In retrospective analyses, objective response rates with immune checkpoint inhibitors range from 17.6 to 20.0% for patients with mucosal melanoma [Citation17]. Post-hoc analysis of the KEYNOTE-001, KEYNOTE-002 and KEYNOTE-006 studies conducted in a global population reported an objective response rate of 19% with pembrolizumab in patients with mucosal melanoma and 33% in patients with non-mucosal melanoma, and median overall survival of 11.3 and 23.5 months, respectively [Citation18]. It appears that tumor stage and mitotic activity can aid in prognosis, with suggestions identifying possible BRAF-activating mutations may be beneficial for therapeutic targeting. Recently published results from the SWOG 1801 trial suggest improvement in outcomes (event-free survival) with neoadjuvant-adjuvant immune checkpoint inhibition versus adjuvant therapy alone in stage III/IV cutaneous melanoma. As stated in this report, the response rates of these agents are less studied and understood in patients with mucosal melanoma. Therefore, the potential advantages of considering a neoadjuvant approach in these patients would be en-vivo monitoring of disease response, downsizing the primary tumor to potentially lessen the morbidity of surgery, earlier treatment of distant micrometastatic disease in aggressive metastatic histologic sub-types and improved long-term outcomes [Citation19]. Immunotherapy with nivolumab after cystectomy have also been suggested. D’Angelo et al. analyzed a large dataset for anti-programmed death-1 therapy in urogenital mucosal melanomas and found that Nivolumab when combined with ipilimumab appeared to have superior efficacy than either agent when used alone, also, while activity was lower in mucosal melanoma, the long-term safety was essentially similar [Citation20]. Overall, the best treatment regimen is not yet clearly defined. Furthermore, regardless of the therapy used, the prognosis remains grave and 5-year survival is dismal.
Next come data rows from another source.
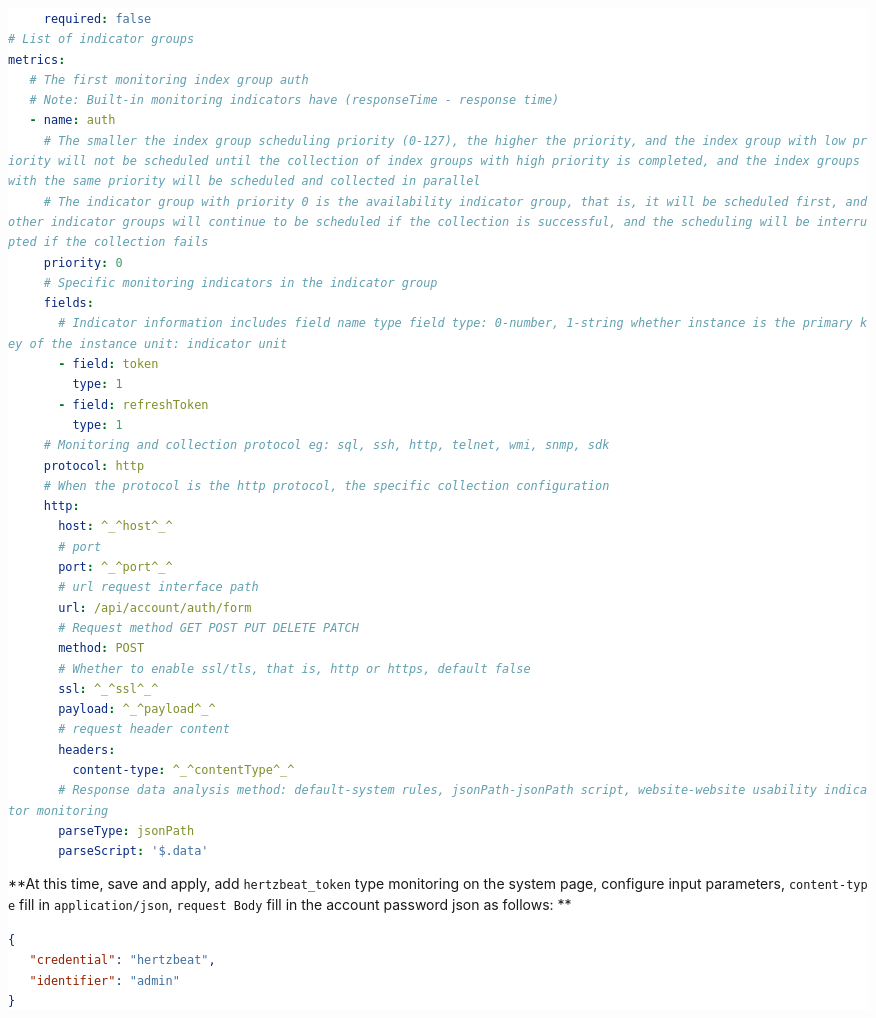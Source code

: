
 ```yaml
     required: false
# List of indicator groups
metrics:
   # The first monitoring index group auth
   # Note: Built-in monitoring indicators have (responseTime - response time)
   - name: auth
     # The smaller the index group scheduling priority (0-127), the higher the priority, and the index group with low priority will not be scheduled until the collection of index groups with high priority is completed, and the index groups with the same priority will be scheduled and collected in parallel
     # The indicator group with priority 0 is the availability indicator group, that is, it will be scheduled first, and other indicator groups will continue to be scheduled if the collection is successful, and the scheduling will be interrupted if the collection fails
     priority: 0
     # Specific monitoring indicators in the indicator group
     fields:
       # Indicator information includes field name type field type: 0-number, 1-string whether instance is the primary key of the instance unit: indicator unit
       - field: token
         type: 1
       - field: refreshToken
         type: 1
     # Monitoring and collection protocol eg: sql, ssh, http, telnet, wmi, snmp, sdk
     protocol: http
     # When the protocol is the http protocol, the specific collection configuration
     http:
       host: ^_^host^_^
       # port
       port: ^_^port^_^
       # url request interface path
       url: /api/account/auth/form
       # Request method GET POST PUT DELETE PATCH
       method: POST
       # Whether to enable ssl/tls, that is, http or https, default false
       ssl: ^_^ssl^_^
       payload: ^_^payload^_^
       # request header content
       headers:
         content-type: ^_^contentType^_^
       # Response data analysis method: default-system rules, jsonPath-jsonPath script, website-website usability indicator monitoring
       parseType: jsonPath
       parseScript: '$.data'

```

**At this time, save and apply, add `hertzbeat_token` type monitoring on the system page, configure input parameters, `content-type` fill in `application/json`, `request Body` fill in the account password json as follows: **

```json
{
   "credential": "hertzbeat",
   "identifier": "admin"
}
```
Our patients’ courses reflect thesethe multiple factors affecting clinicians in diagnosing and treating primary bladder melanoma. Additionally, the complicated post-operative course shows the morbidity and mortality often associated with this disease entity, besides that stemming from the primary malignancy. Advanced age and co-morbidities added other potential barriers to effective interventions. Thus, despite aggressive surgical intervention and adjuvant therapy, patients would ultimately anticipate having to endure a difficult clinical course.

Conclusion

Primary urogenital tract melanoma remains difficult to treat, due to its rarity, delayed presentation and diagnostic challenges; it is a not-well-understood condition in the current literature with less than 50 cases currently documented. This paper is an important addition to the state of the art, including useful characteristics such as pathologic features and clinical course of this disease. Further research along with thorough analysis of reported cases and potential future clinical trials of therapeutic options are warranted. Early detection and biopsy would be an ideal starting point to address these challenges. By contributing to the presenting characteristics, pathologic features and clinical course of this disease, we hope to add our perspective to this developing and evolving entity to ultimately improve the prognosis of this often fatal lesion.

Financial disclosure

The authors have no financial involvement with any organization or entity with a financial interest in or financial conflict with the subject matter or materials discussed in the manuscript. This includes employment, consultancies, honoraria, stock ownership or options, expert testimony, grants or patents received or pending, or royalties.

Competing interests disclosure

The authors have no competing interests or relevant affiliations with any organization or entity with the subject matter or materials discussed in the manuscript. This includes employment, consultancies, honoraria, stock ownership or options, expert testimony, grants or patents received or pending, or royalties.

Writing disclosure

No writing assistance was utilized in the production of this manuscript.

Ethical conduct of research

The authors state that they have obtained verbal consent from the patient/patients for the inclusion of their medical and treatment history within this case report.